Es por eso que no puedo evitar acordarme de las nociones del ‘Destino Manifiesto’ y de la justificación de las intervenciones militares en Oriente Medio que muchos de los occidentales aún defienden: Stölzl y su equipo no nos hablan de la Persia que fue, y ni siquiera de la Persia que es, sino de la Persia, del Irán, que creen, y creemos, que debería ser.
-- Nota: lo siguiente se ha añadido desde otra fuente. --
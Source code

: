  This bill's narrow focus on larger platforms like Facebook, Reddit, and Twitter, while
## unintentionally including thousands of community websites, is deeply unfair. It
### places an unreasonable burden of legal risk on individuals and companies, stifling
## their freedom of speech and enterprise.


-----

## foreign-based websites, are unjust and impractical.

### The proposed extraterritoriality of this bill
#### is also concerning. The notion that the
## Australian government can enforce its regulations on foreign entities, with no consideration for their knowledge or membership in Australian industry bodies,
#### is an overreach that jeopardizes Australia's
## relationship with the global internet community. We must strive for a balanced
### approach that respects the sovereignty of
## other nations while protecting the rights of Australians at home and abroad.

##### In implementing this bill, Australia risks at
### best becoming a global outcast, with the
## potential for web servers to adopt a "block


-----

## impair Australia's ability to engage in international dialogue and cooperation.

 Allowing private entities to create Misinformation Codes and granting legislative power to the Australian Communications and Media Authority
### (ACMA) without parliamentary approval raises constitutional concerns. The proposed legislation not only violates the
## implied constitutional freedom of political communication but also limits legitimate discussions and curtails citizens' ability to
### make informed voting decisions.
[1] La fotografía es más que correcta, la iluminación está usada de manera inteligente (aunque quizá no se le ha sacado todo el partido posible), y la banda sonora es sumamente convencional, aunque no desmerecedora. La dirección de arte merece, quizás, su propia loa. En cuanto al reparto, su labor genera sentimientos encontrados, pero opino que las mayores flaquezas no son de tipo interpretativo, sino resultado de las mutilaciones que sus personajes literarios han sufrido con la adaptación fílmica. Los casi desconocidos Tom Payne y Emma Rigby están más que correctos, y, aunque cabía imaginar un Barber diferente, Skarsgård cumple con creces las expectativas. Tanto Ben Kingsley como Olivier Martinez sobresalen, nada extraño por otra parte. Quizás la mayor sorpresa entre el elenco es una serie de sobresalientes y poco conocidos secundarios, como M’Barek, Yardim, Marcus o Khoury.
[2] En este sentido, los errores provienen del libro: ni existió tal Shah, ni éste hubiera vivido en Isfahán, que no fue capital de Persia hasta varios siglos más tarde. Por su parte, Ibn Sina (o Avicena) tuvo una biografía muy diferente a la descrita: apenas residió durante trece años en Isfahán, y no murió ahí. Tampoco muchos otros aspectos mostrados en el film son históricamente veraces. Pero esto, es otra historia.
[3] Resulta llamativa la ‘deificación’ del protagonista, Rob Cole, que finalmente hace desmerecer a la película: para complementar el loable espíritu científico y afán de superación del personaje se ha eliminado casi por completo su relación con las mujeres y la bebida, lo cual lleva a presentarle como a un ser cuasi prístino. Esto no resultaba en absoluto necesario (ni siquiera para la forzada subtrama romántica), pues la película desde un principio se concibió y presentó como, en términos generales, un blockbuster no apto para todos los públicos.